Marbs, a beatsmith of the Desert Hearts clan, threw down so hard on the Sky Stage-the festival’s house music haven-the rest of his gang relinquished most of their six total designated hours to keep him spinning. But the best set of the stage, and perhaps of the festival, transpired as the clock struck midnight on the eve of the eclipse. Then in the first two hours of the day of totality, everyone at the Sky Stage fell under the hypnotic control of the deep, dark, soul-penetrating, ear-hole expanding, shamanic drum rhythms of KMLN.

While the sun baked the fest well into the 80’s each day, four-on-the-floor house beats were heard at the shores of the lake, where two water slides, a handful of floating platforms, and the SymBiOAT saloon served those looking to keep cool and saucy.

The festival’s music lineup was allocated across seven stages-one main, four slightly more specialized stages, and two more dedicated mostly toΒ live performance.
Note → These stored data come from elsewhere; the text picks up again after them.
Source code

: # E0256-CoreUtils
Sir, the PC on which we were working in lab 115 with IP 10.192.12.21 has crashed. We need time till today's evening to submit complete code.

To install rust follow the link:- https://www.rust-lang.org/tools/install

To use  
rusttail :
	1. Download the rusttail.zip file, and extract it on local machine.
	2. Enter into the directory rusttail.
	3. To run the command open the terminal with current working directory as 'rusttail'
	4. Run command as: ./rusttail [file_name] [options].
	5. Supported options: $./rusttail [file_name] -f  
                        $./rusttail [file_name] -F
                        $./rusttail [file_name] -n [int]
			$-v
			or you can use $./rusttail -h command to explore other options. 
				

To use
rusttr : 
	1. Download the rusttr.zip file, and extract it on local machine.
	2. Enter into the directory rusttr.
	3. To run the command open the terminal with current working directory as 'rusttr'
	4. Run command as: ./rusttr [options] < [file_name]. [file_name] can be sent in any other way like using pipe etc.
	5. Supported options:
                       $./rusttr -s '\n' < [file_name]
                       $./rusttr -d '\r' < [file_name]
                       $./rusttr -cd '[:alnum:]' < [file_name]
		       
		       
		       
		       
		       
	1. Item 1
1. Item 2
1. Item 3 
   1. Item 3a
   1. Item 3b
The Sky Stage pounded house music. The Earth Stage pushed world-influenced glitch. The Sun Stage blasted blistering psy-trance, while the Moon Stage served bassheads their bliss.

The Librarian, Bass Coast Festival’s originator, held down the Moon Stage-and all it’s psychedelic mushroom structures-with a set saturated with proper UK Grime. French glitch goddess, CloZee, received much praise for her Earth Stage appearance, and Bassnectar undeniably dominated the main Eclipse Stage. But as transformational fests go, the juiciest fruit was found outside of the music.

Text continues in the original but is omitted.